Contra el olvido, asignar un día sirve pero no alcanza. El país aún tiene deudas pendientes para no repetir errores.

No tendría que haber un solo y único día, como ocurre con la madre, el padre, el niño, San Valentín o la Vendimia. Aunque crispe el lugar común, el Día de la Memoria sí debería ser todos los días. Al menos hasta que se aprenda concienzudamente de los errores y ya no haga falta recordarnos a cada paso las profundas metidas de pata que, en mayor o menor medida, hemos protagonizado (casi) todos en este país.
“El pueblo es un perdonador serial”, asegura, crítico, el periodista Diego Cabot. Lo que no puede ser, piensa uno, es un “olvidador serial”. La comodidad, la tibieza, la falta de compromiso y el “no te metás” han sido cómplices en tantas ocasiones de la vida institucional de la Argentina (no sólo en el último y más cruento proceso militar), que al menos conocer un poco más de nuestra rica historia, estudiarla por necesidad y no por obligación, puede contribuir a que la sociedad evolucione un par de escalones. La premisa es no repetir los errores, esos que tantas veces –y siempre tarde– nos llevan a autoflagelarnos culposamente.
Por eso el “nunca más”, repetido como un mantra pero no siempre internalizado como sería de esperar, debe oficiar de voz de la conciencia, de contraseña social para no permitir (otra vez nunca más) que se atropelle la voluntad democrática del país.
Ahora que el feriado “oficializó” el 24 de marzo como una fecha para ejercitar el músculo de la memoria, vemos cómo se multiplican los homenajes, los tributos, los recordatorios. Y para ello vale todo: desde marchas, obras de teatro, recitales y lectura de poemas hasta actos de todo tipo donde los verdaderos testigos de aquella negra etapa dan cuenta de lo que padecieron.
Sus historias se suman a otras tantas y, así, la historia, nuestra historia, se enriquece, se completa. Mientras más voces haya, más posibilidades existen de acercarse a una verdad, aunque no absoluta, menos sesgada, menos parcial. Y menos oficial, por qué no.
Los últimos y violentos hechos de inseguridad que sacudieron a Mendoza hace pocos días también podrían ser leídos en el mismo contexto.
Cada vez que ocurre un hecho de tal gravedad, los medios, el gobierno en pleno y la sociedad nos conmocionamos hasta las lágrimas y reinstalamos el tema en el centro del debate.
La intención, tal como suelen plantear los propios familiares de las víctimas del delito, es que “nadie tenga que volver a pasar por esta dolorosa situación”. Y todo vuelve a quedar ahí. Hasta que un nuevo hecho shockeante nos despierte una vez más, recordándonos que no hicimos bien los deberes. Y otra vez a empezar de cero. Un doloroso déjà vu que exige a gritos un corte definitivo.

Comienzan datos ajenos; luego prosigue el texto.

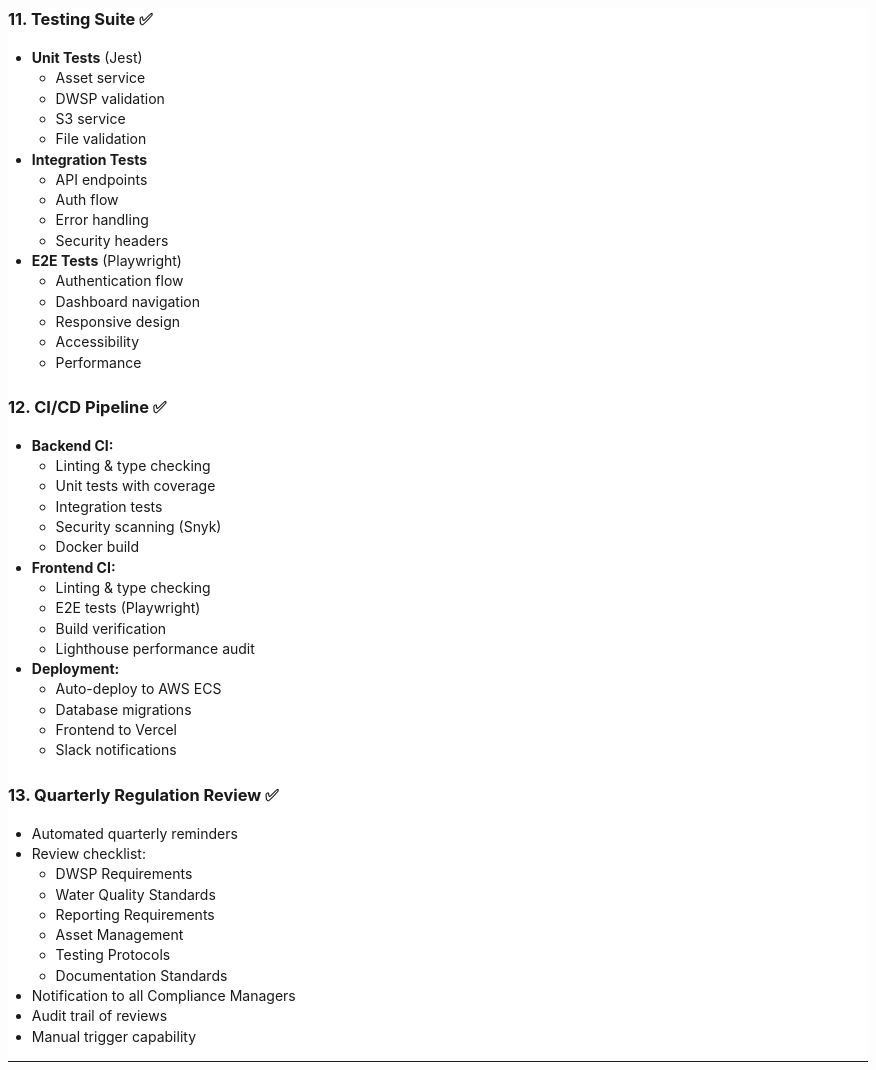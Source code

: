 ### 11. **Testing Suite** ✅
- **Unit Tests** (Jest)
  - Asset service
  - DWSP validation
  - S3 service
  - File validation
- **Integration Tests**
  - API endpoints
  - Auth flow
  - Error handling
  - Security headers
- **E2E Tests** (Playwright)
  - Authentication flow
  - Dashboard navigation
  - Responsive design
  - Accessibility
  - Performance

### 12. **CI/CD Pipeline** ✅
- **Backend CI:**
  - Linting & type checking
  - Unit tests with coverage
  - Integration tests
  - Security scanning (Snyk)
  - Docker build
- **Frontend CI:**
  - Linting & type checking
  - E2E tests (Playwright)
  - Build verification
  - Lighthouse performance audit
- **Deployment:**
  - Auto-deploy to AWS ECS
  - Database migrations
  - Frontend to Vercel
  - Slack notifications

### 13. **Quarterly Regulation Review** ✅
- Automated quarterly reminders
- Review checklist:
  - DWSP Requirements
  - Water Quality Standards
  - Reporting Requirements
  - Asset Management
  - Testing Protocols
  - Documentation Standards
- Notification to all Compliance Managers
- Audit trail of reviews
- Manual trigger capability

---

Dada la cercanía con el 2 de abril, estaría bueno aprovechar unas horas extras de memoria para recordar los 30 años de la guerra de Malvinas y escuchar lo que aún tienen para decir los ex combatientes, sus historias de vida, su visión de esa contienda que marcó un antes y un después, que sigue alimentando polémicas y tomas de posición, pero que sin dudas apasiona y conmueve por partes iguales.
Difícilmente podamos imitar a Ireneo Funes, el memorioso personaje creado por Jorge Luis Borges. Ese que, casi como una maldición, no podía olvidar ni el más trivial detalle y siempre sabía qué hora era. No obstante, aprovechemos que la nuestra es una memoria “selectiva” para poder guardar en nuestro disco duro lo más valioso que nos deje cada día.
Más tarde o más temprano habrá acumulado allí un importante material para echar mano cuando el olvido quiera hacer de las suyas.